= EXERCISE =
What this exercise needs is every entry restated as written, with no pictures.

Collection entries
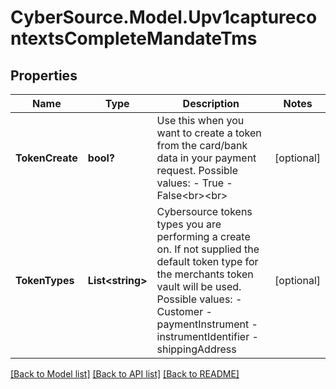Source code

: # CyberSource.Model.Upv1capturecontextsCompleteMandateTms
## Properties

Name | Type | Description | Notes
------------ | ------------- | ------------- | -------------
**TokenCreate** | **bool?** | Use this when you want to create a token from the card/bank data in your payment request.   Possible values:   - True   - False&lt;br&gt;&lt;br&gt;  | [optional] 
**TokenTypes** | **List&lt;string&gt;** | Cybersource tokens types you are performing a create on. If not supplied the default token type for the merchants token vault will be used.  Possible values: - Customer - paymentInstrument - instrumentIdentifier - shippingAddress  | [optional] 

[[Back to Model list]](../README.md#documentation-for-models) [[Back to API list]](../README.md#documentation-for-api-endpoints) [[Back to README]](../README.md)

= EXERCISE SOLUTION =
Source code

: # CyberSource.Model.Upv1capturecontextsCompleteMandateTms
## Properties

Name | Type | Description | Notes
------------ | ------------- | ------------- | -------------
**TokenCreate** | **bool?** | Use this when you want to create a token from the card/bank data in your payment request.   Possible values:   - True   - False&lt;br&gt;&lt;br&gt;  | [optional] 
**TokenTypes** | **List&lt;string&gt;** | Cybersource tokens types you are performing a create on. If not supplied the default token type for the merchants token vault will be used.  Possible values: - Customer - paymentInstrument - instrumentIdentifier - shippingAddress  | [optional] 

[[Back to Model list]](../README.md#documentation-for-models) [[Back to API list]](../README.md#documentation-for-api-endpoints) [[Back to README]](../README.md)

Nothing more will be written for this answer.